- **Directions for this task**
Your answer should contain only the lines from the top of the data below down through the one with "The developer manually", transcribed exactly and without pictures; please include nothing more.

◆ ◆ ◆ ◆ ◆ ◆ ◆

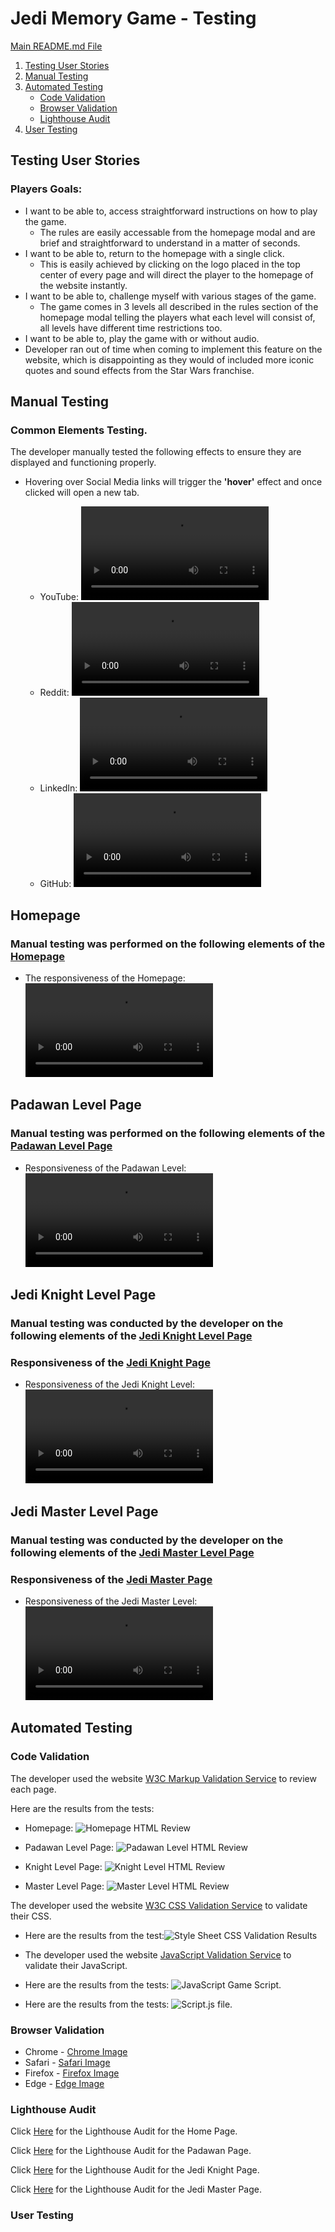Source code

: # Jedi Memory Game - Testing
[Main README.md File](README.md)

1. [Testing User Stories](#Testing-User-Stories)
2. [Manual Testing](#Manual-Testing)
3. [Automated Testing](#Automated-Testing)
   * [Code Validation](#Code-Validation)
   * [Browser Validation](#Broswer-Validation)
   * [Lighthouse Audit](#Lighthouse-Audit)
4. [User Testing](#User-Testing)

## Testing User Stories

### **Players Goals**:
  * I want to be able to, access straightforward instructions on how to play the game.
    * The rules are easily accessable from the homepage modal and are brief and straightforward to understand in a matter of seconds.
  * I want to be able to, return to the homepage with a single click.
    * This is easily achieved by clicking on the logo placed in the top center of every page and will direct the player to the homepage of the website instantly.
  * I want to be able to, challenge myself with various stages of the game.
    * The game comes in 3 levels all described in the rules section of the homepage modal telling the players what each level will consist of, all levels have different time restrictions too.
  * I want to be able to, play the game with or without audio.
   * Developer ran out of time when coming to implement this feature on the website, which is disappointing as they would of included more iconic quotes and sound effects from the Star Wars franchise.

## Manual Testing

### Common Elements Testing.
The developer manually tested the following effects to ensure they are displayed and functioning properly.

* Hovering over Social Media links will trigger the **'hover'** effect and once clicked will open a new tab.

  * YouTube:
  ![YouTube](assets/testing-files/manual-testing/youtube-hover.mp4)
  * Reddit:
  ![Reddit](assets/testing-files/manual-testing/reddit-hover.mp4)
  * LinkedIn:
  ![LinkedIn](assets/testing-files/manual-testing/linkedin-hover.mp4)
  * GitHub:
  ![GitHub](assets/testing-files/manual-testing/github-hover.mp4)

## Homepage

### Manual testing was performed on the following elements of the [Homepage](index.html)



* The responsiveness of the Homepage:
![Homepage Responsiveness](assets/testing-files/manual-testing/homepage-responsive.mp4)

## Padawan Level Page

### Manual testing was performed on the following elements of the [Padawan Level Page](game-padawan.html)

* Responsiveness of the Padawan Level:
![Padawan HTML Responsiveness](assets/testing-files/manual-testing/padawan-responsive.mp4)

## Jedi Knight Level Page

### Manual testing was conducted by the developer on the following elements of the [Jedi Knight Level Page](game-knight.html)

### Responsiveness of the [Jedi Knight Page](game-knight.html)

* Responsiveness of the Jedi Knight Level:
![Jedi Knight HTML Responsiveness](assets/testing-files/manual-testing/knight-responsive.mp4)

## Jedi Master Level Page

### Manual testing was conducted by the developer on the following elements of the [Jedi Master Level Page](game-master.html)

### Responsiveness of the [Jedi Master Page](game-master.html)

* Responsiveness of the Jedi Master Level:
![Jedi Master HTML Responsiveness](assets/testing-files/manual-testing/master-responsiveness.mp4)

## Automated Testing

### Code Validation

The developer used the website [W3C Markup Validation Service](https://validator.w3.org/nu/) to review each page.


Here are the results from the tests:

* Homepage: ![Homepage HTML Review](assets/testing-files/automated-testing/Index-Validator-Auto.png)

* Padawan Level Page: ![Padawan Level HTML Review](assets/testing-files/automated-testing/Padawan-Validator-Auto.png)

* Knight Level Page: ![Knight Level HTML Review](assets/testing-files/automated-testing/Knight-Validator-Auto.png)

* Master Level Page: ![Master Level HTML Review](assets/testing-files/automated-testing/Master-Validator-Auto.png)

The developer used the website [W3C CSS Validation Service](https://jigsaw.w3.org/css-validator/) to validate their CSS.

* Here are the results from the test:![Style Sheet CSS Validation Results](assets/testing-files/automated-testing/CSS-Test-MS2.png)

* The developer used the website [JavaScript Validation Service](https://jshint.com/) to validate their JavaScript.
* Here are the results from the tests: ![JavaScript Game Script](assets/testing-files/automated-testing/Game-Script-Test.png).
* Here are the results from the tests: ![Script.js file](assets/testing-files/automated-testing/Script.js-Test.png).

### Browser Validation

* Chrome - [Chrome Image](assets/testing-files/automated-testing/Chrome-ms2-compatibility.png)
* Safari - [Safari Image](assets/testing-files/automated-testing/Safari-ms2-compatibility.png)
* Firefox - [Firefox Image](assets/testing-files/automated-testing/Firefox-ms2-compatibility.png)
* Edge - [Edge Image](assets/testing-files/automated-testing/Edge-ms2-compatibility.png)

### Lighthouse Audit

Click [Here](assets/testing-files/automated-testing/HomePage-Lighthouse.pdf) for the Lighthouse Audit for the Home Page.

Click [Here](assets/testing-files/automated-testing/Padawan-Lighthouse.pdf) for the Lighthouse Audit for the Padawan Page.

Click [Here](assets/testing-files/automated-testing/Knight-Lighthouse.pdf) for the Lighthouse Audit for the Jedi Knight Page.

Click [Here](assets/testing-files/automated-testing/Master-Lighthouse.pdf) for the Lighthouse Audit for the Jedi Master Page.

### User Testing
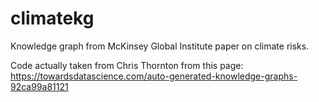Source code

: # climatekg
Knowledge graph from McKinsey Global Institute paper on climate risks. 

Code actually taken from Chris Thornton from this page: https://towardsdatascience.com/auto-generated-knowledge-graphs-92ca99a81121
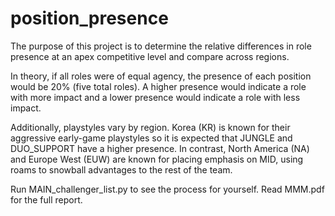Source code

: # position_presence
The purpose of this project is to determine the relative differences in role presence at an apex competitive level and compare across regions. 

In theory, if all roles were of equal agency, the presence of each position would be 20% (five total roles). A higher presence would indicate a role with more impact and a lower presence would indicate a role with less impact.

Additionally, playstyles vary by region. Korea (KR) is known for their aggressive early-game playstyles so it is expected that JUNGLE and DUO_SUPPORT have a higher presence. In contrast, North America (NA) and Europe West (EUW) are known for placing emphasis on MID, using roams to snowball advantages to the rest of the team.


Run MAIN_challenger_list.py to see the process for yourself. Read MMM.pdf for the full report.
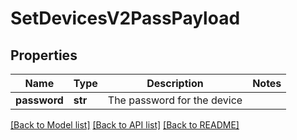 # SetDevicesV2PassPayload

## Properties
Name | Type | Description | Notes
------------ | ------------- | ------------- | -------------
**password** | **str** | The password for the device | 

[[Back to Model list]](../README.md#documentation-for-models) [[Back to API list]](../README.md#documentation-for-api-endpoints) [[Back to README]](../README.md)


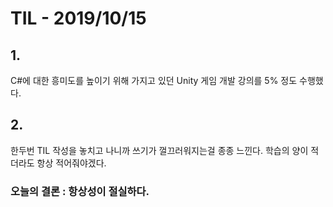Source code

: # TIL - 2019/10/15

## 1.

C#에 대한 흥미도를 높이기 위해 가지고 있던 Unity 게임 개발 강의를 5% 정도 수행했다.

## 2.

한두번 TIL 작성을 놓치고 나니까 쓰기가 껄끄러워지는걸 종종 느낀다. 학습의 양이 적더라도 항상 적어줘야겠다.

### 오늘의 결론 : 항상성이 절실하다.

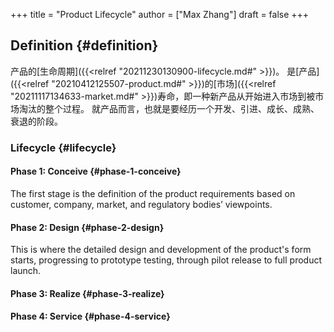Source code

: +++
title = "Product Lifecycle"
author = ["Max Zhang"]
draft = false
+++

## Definition {#definition}

产品的[生命周期]({{<relref "20211230130900-lifecycle.md#" >}})。
是[产品]({{<relref "20210412125507-product.md#" >}})的[市场]({{<relref "20211117134633-market.md#" >}})寿命，即一种新产品从开始进入市场到被市场淘汰的整个过程。
就产品而言，也就是要经历一个开发、引进、成长、成熟、衰退的阶段。


### Lifecycle {#lifecycle}


#### Phase 1: Conceive {#phase-1-conceive}

The first stage is the definition of the product requirements based on customer,
company, market, and regulatory bodies’ viewpoints.


#### Phase 2: Design {#phase-2-design}

This is where the detailed design and development of the product's form starts,
progressing to prototype testing, through pilot release to full product launch.


#### Phase 3: Realize {#phase-3-realize}


#### Phase 4: Service {#phase-4-service}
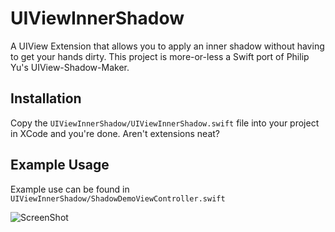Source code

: UIViewInnerShadow
=================

A UIView Extension that allows you to apply an inner shadow without having to get your hands dirty.
This project is more-or-less a Swift port of Philip Yu's UIView-Shadow-Maker.

## Installation
Copy the `UIViewInnerShadow/UIViewInnerShadow.swift` file into your project in XCode and you're done. Aren't extensions neat?

## Example Usage
Example use can be found in `UIViewInnerShadow/ShadowDemoViewController.swift`

![ScreenShot](https://github.com/zaneswafford/UIViewInnerShadow/blob/master/screenshot.png?raw=true)
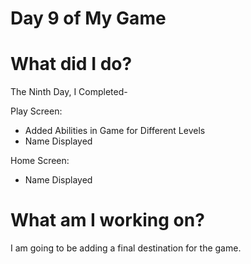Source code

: # Day 9 of My Game

# What did I do?

The Ninth Day, I Completed-

Play Screen:

* Added Abilities in Game for Different Levels
* Name Displayed

Home Screen:

* Name Displayed

# What am I working on? 

I am going to be adding a final destination for the game.
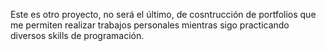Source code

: Este es otro proyecto, no será el último, de cosntrucción de portfolios que me permiten realizar trabajos personales mientras sigo practicando diversos skills de programación.
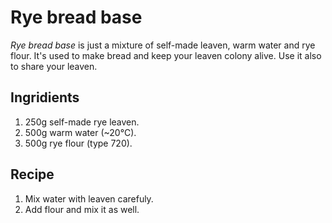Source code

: # Rye bread base
*Rye bread base* is just a mixture of self-made leaven, warm water and rye flour. It's used to make bread and keep your leaven colony alive. Use it also to share your leaven.

## Ingridients 
1. 250g self-made rye leaven.
2. 500g warm water (~20°C).
3. 500g rye flour (type 720).

## Recipe
1. Mix water with leaven carefuly.
2. Add flour and mix it as well.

◆ ◆ ◆ ◆ ◆ ◆ ◆

- **Expected output**
Source code

: # Jedi Memory Game - Testing
[Main README.md File](README.md)

1. [Testing User Stories](#Testing-User-Stories)
2. [Manual Testing](#Manual-Testing)
3. [Automated Testing](#Automated-Testing)
   * [Code Validation](#Code-Validation)
   * [Browser Validation](#Broswer-Validation)
   * [Lighthouse Audit](#Lighthouse-Audit)
4. [User Testing](#User-Testing)

## Testing User Stories

### **Players Goals**:
  * I want to be able to, access straightforward instructions on how to play the game.
    * The rules are easily accessable from the homepage modal and are brief and straightforward to understand in a matter of seconds.
  * I want to be able to, return to the homepage with a single click.
    * This is easily achieved by clicking on the logo placed in the top center of every page and will direct the player to the homepage of the website instantly.
  * I want to be able to, challenge myself with various stages of the game.
    * The game comes in 3 levels all described in the rules section of the homepage modal telling the players what each level will consist of, all levels have different time restrictions too.
  * I want to be able to, play the game with or without audio.
   * Developer ran out of time when coming to implement this feature on the website, which is disappointing as they would of included more iconic quotes and sound effects from the Star Wars franchise.

## Manual Testing

### Common Elements Testing.
The developer manually tested the following effects to ensure they are displayed and functioning properly.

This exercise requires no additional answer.